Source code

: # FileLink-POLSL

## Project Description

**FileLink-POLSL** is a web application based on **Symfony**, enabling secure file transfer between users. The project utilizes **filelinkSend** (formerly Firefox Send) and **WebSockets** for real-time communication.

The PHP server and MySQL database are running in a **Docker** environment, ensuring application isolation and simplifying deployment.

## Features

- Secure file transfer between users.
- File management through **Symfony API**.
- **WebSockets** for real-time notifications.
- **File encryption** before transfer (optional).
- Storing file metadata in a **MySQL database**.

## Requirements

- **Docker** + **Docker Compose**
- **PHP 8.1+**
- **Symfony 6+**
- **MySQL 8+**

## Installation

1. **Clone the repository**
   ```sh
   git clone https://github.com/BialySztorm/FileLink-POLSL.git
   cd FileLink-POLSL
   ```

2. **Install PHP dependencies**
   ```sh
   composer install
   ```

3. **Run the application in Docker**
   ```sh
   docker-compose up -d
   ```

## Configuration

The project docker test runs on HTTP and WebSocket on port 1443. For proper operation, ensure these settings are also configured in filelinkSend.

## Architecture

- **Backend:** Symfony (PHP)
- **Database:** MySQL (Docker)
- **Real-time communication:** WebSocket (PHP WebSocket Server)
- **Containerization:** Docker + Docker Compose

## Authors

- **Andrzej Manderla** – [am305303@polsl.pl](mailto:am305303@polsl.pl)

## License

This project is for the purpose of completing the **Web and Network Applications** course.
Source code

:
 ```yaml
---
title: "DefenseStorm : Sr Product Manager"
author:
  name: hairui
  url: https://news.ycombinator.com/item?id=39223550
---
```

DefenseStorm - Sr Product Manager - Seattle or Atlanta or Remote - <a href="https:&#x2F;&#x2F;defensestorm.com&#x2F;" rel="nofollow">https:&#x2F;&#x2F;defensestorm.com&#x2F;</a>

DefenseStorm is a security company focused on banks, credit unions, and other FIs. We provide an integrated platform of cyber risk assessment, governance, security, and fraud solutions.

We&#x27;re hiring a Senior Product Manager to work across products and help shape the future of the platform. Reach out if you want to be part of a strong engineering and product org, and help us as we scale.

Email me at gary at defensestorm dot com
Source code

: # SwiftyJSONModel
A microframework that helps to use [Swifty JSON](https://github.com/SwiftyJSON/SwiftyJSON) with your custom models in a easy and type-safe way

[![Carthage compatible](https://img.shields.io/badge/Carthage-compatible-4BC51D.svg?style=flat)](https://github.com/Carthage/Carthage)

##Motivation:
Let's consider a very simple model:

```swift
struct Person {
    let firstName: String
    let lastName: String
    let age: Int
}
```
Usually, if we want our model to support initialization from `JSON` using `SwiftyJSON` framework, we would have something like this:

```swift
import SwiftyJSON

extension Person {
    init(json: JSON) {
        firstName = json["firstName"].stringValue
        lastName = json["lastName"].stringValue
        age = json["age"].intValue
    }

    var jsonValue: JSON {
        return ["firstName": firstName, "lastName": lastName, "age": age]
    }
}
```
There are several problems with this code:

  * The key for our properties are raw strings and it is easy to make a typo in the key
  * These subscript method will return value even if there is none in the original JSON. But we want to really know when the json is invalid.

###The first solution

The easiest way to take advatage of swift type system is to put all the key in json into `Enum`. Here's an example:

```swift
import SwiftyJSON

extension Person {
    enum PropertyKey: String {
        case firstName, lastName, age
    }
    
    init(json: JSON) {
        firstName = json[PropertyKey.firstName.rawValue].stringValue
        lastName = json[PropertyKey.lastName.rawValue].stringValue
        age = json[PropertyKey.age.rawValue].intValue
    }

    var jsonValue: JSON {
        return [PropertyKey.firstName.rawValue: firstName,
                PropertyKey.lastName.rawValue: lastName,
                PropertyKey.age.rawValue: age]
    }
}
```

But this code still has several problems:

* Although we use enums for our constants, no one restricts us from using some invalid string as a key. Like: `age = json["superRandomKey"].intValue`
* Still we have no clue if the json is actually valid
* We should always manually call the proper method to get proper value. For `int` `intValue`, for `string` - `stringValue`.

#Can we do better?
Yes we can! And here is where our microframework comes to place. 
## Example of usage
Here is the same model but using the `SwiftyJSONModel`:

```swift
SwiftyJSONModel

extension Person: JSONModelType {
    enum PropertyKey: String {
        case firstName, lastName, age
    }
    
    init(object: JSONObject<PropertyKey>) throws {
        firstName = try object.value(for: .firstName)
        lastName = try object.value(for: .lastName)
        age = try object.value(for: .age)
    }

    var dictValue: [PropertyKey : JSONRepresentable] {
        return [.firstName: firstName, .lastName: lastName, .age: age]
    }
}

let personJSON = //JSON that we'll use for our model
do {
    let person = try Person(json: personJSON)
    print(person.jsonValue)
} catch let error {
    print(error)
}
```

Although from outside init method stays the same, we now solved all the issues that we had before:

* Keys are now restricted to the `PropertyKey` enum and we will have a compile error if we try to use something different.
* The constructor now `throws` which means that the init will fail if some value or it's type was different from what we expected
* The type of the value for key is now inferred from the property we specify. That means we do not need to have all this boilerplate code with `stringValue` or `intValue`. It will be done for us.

- - - -

**Problem to work on**
Track down every line in the entries that includes the string "something", and copy it.

**Worked solution**
Usually, if we want our model to support initialization from `JSON` using `SwiftyJSON` framework, we would have something like this:
* Keys are now restricted to the `PropertyKey` enum and we will have a compile error if we try to use something different.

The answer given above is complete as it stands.